Dann der Europa-Sternkranz mit "Hellas" im Zentrum. Statt Schlammpiste breite bestens asphaltierte Straße, für die en masse Felsen weggesprengt wurden. 29 km sind es bis zur ersten größeren Stadt Igoumenitsa. Ich radle in den Regen, der mir heute so oft zuvorgekommen ist. Als es mir zu nass wird, halte ich unter einem Terassendach an einer geschlossenen Taverne. Zehn Meter entfernt bezieht ein Hund Position. Er beginnt zu bellen. Bellt und bellt. Als er sich ein Stück weiter vorwagt, schreie ich ihn sofort an. Er schreckt zurück und die gesamte Dorf-Hundebande beginnt ein Bell-Konzert. Dann bellt wieder nur mein Gegenüber. 10, 15, 20 Minuten. Als der Regen nachlässt, schwinge ich mich aufs Rad. Ein Gendarmerie-Streife, die offenbar wegen des Bellens alarmiert wurde, kann ich nach dem Weg fragen. Um zehn bin ich schließlich in der Hafenstadt Igoumenitsa.

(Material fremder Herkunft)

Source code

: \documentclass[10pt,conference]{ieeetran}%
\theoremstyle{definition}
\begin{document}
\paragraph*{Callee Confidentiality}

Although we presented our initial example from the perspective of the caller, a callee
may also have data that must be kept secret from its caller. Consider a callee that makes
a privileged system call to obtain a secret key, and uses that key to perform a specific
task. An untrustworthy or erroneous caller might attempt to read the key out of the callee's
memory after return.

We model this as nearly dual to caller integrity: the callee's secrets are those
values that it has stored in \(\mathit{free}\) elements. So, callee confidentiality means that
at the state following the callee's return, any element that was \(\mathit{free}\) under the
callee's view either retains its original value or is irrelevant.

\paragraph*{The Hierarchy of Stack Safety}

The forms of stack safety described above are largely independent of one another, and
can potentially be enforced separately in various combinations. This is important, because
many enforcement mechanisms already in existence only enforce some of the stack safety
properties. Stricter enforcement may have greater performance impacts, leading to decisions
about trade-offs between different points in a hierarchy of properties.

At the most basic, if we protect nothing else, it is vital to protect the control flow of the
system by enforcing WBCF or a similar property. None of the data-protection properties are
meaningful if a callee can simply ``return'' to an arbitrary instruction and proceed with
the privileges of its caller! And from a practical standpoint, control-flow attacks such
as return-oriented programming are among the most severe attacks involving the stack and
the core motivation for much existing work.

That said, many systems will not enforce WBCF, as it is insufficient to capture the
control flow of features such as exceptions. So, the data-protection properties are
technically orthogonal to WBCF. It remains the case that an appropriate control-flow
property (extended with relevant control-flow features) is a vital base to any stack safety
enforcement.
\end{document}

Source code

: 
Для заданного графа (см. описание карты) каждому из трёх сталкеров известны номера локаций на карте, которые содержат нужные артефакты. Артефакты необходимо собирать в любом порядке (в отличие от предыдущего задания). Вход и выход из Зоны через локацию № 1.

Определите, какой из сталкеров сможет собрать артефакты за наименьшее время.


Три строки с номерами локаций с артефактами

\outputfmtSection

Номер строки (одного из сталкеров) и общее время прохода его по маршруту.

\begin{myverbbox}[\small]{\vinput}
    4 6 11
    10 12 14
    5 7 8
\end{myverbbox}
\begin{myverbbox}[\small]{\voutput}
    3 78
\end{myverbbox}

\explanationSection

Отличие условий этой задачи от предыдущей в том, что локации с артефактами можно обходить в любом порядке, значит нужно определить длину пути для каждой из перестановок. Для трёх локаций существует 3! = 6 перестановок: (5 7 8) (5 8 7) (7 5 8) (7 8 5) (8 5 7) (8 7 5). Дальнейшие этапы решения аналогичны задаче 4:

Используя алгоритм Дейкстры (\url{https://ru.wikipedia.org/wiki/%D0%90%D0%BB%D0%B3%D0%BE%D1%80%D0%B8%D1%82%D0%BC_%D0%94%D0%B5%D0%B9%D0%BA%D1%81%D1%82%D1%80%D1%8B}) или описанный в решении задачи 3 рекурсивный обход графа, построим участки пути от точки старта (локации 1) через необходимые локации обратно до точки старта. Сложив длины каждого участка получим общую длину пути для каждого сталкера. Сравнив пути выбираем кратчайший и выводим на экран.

Mittelmeer-Bucht an der West-Küste von GriechenlandFunradeln mit Schafen und der Tunnelservice von Prevesa
Donnerstag, 8. Dezember 2005: Igoumenitsa - Prevesa - Vonitsa - Mitikas (142 km)
Der Himmel strahlt in den griechischen Nationalfarben. Blau und Weiß wie lieb ich dich! Und Rückenwind! Mit teilweise mehr als 30 km/h bläst er mich die Berge rauf. Die westgriechische Küste liegt abseits des Massentourismus. Ist alles andere als hässlich. Rockige Buchten wechseln sich ab (Foto rechts). Kurz vor Prevesa führt eine Nebenstrecke direkt am flachen Sandstrand entlang. Ein Mann schwimmt.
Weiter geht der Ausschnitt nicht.